● **About this task**: From the listing below, tally the lines that include "firstResult". Return only the total.

● **Data extracts**:
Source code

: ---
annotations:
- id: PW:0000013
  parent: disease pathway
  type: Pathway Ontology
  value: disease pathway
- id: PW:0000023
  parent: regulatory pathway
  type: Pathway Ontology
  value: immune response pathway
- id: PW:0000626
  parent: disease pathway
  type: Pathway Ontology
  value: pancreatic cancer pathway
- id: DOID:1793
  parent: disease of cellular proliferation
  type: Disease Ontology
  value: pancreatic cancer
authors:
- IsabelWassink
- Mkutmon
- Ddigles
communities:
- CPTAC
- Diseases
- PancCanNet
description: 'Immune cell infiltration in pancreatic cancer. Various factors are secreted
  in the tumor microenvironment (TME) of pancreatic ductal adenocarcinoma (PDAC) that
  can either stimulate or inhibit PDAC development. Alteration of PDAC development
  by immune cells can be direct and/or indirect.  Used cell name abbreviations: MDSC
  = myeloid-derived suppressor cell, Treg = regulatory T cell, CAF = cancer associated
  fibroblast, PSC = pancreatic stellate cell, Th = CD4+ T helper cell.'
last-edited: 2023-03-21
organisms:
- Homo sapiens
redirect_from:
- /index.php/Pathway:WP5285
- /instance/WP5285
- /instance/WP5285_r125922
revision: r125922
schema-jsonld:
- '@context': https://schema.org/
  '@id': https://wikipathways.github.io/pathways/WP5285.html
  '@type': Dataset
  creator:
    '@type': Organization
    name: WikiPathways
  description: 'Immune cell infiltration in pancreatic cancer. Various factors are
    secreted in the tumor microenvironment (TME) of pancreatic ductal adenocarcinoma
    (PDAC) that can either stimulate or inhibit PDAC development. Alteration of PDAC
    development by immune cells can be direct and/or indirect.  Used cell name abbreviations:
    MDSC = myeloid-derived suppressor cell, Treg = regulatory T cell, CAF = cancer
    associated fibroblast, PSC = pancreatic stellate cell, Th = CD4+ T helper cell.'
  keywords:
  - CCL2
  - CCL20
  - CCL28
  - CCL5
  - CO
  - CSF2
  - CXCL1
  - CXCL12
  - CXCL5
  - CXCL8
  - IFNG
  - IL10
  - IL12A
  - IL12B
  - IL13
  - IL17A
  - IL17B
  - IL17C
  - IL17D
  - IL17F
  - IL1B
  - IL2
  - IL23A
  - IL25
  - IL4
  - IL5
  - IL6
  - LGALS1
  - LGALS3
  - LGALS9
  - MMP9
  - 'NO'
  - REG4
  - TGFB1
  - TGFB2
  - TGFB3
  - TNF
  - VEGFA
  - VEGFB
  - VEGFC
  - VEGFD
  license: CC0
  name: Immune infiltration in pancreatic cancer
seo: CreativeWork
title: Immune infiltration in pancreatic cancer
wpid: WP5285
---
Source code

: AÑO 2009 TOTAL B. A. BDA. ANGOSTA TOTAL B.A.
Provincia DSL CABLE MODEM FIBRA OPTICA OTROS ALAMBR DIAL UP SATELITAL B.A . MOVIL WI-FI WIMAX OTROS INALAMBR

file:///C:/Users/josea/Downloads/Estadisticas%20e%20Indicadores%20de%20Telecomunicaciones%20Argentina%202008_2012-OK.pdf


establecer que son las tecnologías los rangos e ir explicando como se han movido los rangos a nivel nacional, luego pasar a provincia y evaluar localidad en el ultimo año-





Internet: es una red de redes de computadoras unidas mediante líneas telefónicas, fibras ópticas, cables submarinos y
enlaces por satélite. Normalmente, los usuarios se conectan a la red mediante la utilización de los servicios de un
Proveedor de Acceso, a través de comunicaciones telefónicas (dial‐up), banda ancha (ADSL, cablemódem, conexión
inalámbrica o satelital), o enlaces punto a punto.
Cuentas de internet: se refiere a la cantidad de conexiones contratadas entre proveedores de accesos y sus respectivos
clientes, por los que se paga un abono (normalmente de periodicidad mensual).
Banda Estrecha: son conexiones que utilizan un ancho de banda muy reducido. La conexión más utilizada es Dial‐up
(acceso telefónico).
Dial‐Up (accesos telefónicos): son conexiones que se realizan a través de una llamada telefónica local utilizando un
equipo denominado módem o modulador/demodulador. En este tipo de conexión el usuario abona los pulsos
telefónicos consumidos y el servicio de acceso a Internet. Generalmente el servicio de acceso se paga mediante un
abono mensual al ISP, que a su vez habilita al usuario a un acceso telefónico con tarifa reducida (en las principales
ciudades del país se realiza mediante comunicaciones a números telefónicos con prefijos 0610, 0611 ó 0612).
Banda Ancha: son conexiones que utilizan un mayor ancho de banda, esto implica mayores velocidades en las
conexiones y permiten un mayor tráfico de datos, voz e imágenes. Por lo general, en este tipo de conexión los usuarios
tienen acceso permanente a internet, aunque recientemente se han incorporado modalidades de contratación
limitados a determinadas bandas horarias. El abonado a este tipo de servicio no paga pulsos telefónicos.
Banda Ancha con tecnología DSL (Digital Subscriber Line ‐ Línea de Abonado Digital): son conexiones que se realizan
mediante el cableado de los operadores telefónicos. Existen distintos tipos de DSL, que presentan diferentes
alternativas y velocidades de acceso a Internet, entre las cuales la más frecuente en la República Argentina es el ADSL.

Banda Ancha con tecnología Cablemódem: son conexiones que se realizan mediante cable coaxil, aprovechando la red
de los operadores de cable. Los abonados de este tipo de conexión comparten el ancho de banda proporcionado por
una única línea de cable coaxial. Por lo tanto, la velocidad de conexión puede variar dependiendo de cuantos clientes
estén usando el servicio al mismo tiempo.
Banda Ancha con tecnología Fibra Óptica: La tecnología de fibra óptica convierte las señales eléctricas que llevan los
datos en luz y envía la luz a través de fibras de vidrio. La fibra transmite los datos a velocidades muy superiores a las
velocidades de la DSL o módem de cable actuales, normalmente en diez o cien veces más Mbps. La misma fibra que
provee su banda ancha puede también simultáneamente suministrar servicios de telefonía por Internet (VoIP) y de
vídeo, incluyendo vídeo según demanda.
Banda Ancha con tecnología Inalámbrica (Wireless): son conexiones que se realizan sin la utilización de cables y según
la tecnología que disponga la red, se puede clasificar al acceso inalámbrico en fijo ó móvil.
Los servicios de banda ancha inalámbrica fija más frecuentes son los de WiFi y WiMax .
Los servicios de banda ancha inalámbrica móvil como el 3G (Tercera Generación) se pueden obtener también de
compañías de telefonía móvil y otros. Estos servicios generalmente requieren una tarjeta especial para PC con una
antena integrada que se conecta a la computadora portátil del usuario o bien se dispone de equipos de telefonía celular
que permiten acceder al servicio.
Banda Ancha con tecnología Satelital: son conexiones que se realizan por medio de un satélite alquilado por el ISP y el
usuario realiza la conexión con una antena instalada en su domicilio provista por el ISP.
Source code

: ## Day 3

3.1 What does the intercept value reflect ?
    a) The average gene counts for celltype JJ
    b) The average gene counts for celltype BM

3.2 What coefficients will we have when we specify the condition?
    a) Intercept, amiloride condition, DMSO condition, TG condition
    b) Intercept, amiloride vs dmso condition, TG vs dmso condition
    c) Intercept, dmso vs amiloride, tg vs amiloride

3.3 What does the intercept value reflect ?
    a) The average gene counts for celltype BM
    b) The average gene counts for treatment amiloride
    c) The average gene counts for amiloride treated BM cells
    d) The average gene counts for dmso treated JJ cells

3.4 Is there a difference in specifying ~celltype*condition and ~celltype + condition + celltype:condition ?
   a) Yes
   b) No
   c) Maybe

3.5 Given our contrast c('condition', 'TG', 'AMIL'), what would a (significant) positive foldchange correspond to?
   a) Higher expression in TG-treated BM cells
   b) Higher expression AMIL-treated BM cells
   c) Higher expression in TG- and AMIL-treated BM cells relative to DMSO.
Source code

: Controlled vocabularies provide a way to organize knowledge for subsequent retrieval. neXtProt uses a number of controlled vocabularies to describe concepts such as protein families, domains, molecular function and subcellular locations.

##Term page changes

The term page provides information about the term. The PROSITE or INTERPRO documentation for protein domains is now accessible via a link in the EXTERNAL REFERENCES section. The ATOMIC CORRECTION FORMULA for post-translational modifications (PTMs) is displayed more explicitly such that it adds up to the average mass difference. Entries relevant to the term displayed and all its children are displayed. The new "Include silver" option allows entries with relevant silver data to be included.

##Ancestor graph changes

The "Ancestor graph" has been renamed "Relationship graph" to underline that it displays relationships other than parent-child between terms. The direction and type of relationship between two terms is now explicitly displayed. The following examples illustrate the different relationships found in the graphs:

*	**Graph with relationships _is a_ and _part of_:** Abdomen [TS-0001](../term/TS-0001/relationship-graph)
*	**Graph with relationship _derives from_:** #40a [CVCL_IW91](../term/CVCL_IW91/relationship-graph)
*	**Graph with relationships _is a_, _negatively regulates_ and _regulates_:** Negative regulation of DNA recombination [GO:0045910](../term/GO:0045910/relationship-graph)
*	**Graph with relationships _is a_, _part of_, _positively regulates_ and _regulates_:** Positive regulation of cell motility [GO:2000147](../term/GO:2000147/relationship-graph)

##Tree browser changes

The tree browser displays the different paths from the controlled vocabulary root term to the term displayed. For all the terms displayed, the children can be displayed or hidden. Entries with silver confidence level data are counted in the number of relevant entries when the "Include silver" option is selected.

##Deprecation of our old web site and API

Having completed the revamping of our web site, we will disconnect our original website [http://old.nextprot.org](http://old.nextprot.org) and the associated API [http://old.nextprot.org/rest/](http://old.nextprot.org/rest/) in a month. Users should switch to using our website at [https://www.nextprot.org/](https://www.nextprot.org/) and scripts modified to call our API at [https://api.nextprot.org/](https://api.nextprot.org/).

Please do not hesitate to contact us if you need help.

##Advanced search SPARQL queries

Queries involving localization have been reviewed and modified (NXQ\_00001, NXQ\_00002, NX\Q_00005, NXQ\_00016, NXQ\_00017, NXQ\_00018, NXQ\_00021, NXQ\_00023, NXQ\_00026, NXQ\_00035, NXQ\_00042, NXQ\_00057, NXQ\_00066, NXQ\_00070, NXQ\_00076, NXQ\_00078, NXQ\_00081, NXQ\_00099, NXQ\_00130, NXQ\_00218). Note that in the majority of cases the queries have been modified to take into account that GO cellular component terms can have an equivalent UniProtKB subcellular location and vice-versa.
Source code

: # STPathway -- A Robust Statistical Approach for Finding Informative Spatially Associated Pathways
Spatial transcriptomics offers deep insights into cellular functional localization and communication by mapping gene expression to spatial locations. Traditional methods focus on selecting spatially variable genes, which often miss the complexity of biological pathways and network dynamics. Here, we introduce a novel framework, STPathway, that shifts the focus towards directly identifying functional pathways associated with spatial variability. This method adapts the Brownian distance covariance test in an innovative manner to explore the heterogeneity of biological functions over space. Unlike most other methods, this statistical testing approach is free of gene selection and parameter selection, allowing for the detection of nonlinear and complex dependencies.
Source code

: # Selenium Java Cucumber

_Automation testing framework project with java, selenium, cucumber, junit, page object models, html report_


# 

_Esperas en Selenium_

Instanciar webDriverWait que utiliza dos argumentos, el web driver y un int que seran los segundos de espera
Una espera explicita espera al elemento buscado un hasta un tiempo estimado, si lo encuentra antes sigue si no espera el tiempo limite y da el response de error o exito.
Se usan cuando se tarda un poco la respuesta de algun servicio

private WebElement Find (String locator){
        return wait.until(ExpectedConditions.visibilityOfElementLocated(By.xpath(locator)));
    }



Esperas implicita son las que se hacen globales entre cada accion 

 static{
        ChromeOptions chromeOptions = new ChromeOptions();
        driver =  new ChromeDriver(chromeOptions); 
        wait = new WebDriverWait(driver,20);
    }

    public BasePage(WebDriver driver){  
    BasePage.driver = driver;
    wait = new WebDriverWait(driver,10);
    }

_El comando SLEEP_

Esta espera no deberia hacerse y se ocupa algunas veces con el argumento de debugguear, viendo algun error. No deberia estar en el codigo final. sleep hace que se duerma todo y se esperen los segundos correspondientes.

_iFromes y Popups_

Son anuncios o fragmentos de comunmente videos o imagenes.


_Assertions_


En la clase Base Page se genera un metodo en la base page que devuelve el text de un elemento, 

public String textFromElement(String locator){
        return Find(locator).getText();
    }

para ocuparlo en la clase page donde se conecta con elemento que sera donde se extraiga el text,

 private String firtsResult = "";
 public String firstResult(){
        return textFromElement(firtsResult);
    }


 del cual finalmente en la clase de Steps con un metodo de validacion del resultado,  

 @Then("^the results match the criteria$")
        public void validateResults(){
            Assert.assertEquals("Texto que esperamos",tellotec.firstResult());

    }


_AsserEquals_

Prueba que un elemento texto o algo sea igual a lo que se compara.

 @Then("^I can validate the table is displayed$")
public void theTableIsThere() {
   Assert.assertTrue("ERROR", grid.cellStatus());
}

● **Expected answer**: 2